• [Problem to work on]:
Look through the entries below and return all lines including the word "caption".

• [Given information]:
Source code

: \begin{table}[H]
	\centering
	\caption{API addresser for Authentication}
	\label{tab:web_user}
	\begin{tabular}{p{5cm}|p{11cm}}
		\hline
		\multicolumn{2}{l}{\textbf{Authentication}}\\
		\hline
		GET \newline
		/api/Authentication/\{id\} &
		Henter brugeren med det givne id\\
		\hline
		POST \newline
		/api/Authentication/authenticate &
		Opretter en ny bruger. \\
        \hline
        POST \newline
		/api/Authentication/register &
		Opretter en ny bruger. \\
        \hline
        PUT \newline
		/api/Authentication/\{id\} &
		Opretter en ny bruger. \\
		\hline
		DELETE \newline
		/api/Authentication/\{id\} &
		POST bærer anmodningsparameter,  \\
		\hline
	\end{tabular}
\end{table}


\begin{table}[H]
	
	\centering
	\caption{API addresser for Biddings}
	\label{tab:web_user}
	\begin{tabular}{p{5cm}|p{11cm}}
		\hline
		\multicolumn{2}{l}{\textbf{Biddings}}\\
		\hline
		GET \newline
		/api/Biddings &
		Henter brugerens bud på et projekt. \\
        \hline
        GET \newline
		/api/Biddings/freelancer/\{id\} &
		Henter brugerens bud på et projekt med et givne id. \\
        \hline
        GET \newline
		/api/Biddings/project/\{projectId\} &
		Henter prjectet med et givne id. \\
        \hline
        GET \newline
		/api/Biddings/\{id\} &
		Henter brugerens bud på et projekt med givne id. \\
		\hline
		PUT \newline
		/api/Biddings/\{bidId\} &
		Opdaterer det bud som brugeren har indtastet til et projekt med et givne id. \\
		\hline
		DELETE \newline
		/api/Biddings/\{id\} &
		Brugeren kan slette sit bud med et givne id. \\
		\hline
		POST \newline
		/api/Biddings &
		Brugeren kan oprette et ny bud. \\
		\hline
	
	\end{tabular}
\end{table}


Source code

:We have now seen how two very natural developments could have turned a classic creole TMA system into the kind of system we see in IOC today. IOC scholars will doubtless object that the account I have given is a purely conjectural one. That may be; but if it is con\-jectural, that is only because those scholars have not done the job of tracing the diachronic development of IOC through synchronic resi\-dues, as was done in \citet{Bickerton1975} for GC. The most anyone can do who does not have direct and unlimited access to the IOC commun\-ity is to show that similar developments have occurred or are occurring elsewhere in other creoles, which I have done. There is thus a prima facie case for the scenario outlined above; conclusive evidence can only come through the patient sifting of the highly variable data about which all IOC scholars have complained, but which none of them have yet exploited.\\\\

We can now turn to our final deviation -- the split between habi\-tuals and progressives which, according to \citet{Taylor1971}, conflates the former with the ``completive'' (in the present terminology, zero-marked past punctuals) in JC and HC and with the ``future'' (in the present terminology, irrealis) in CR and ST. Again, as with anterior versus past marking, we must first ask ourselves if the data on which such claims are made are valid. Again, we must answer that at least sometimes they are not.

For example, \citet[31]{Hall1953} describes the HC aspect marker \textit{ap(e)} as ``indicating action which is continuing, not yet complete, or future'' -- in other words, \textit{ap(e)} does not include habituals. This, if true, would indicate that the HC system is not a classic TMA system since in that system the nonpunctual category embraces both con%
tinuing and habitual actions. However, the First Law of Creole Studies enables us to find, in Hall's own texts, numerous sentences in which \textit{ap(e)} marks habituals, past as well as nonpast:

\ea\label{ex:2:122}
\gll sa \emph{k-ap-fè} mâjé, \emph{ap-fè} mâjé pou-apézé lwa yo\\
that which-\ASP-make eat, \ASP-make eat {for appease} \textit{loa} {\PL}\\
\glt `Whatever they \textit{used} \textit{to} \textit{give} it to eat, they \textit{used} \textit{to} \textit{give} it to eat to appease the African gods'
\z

• [Your solution]:
	\caption{API addresser for Authentication}
	\caption{API addresser for Biddings}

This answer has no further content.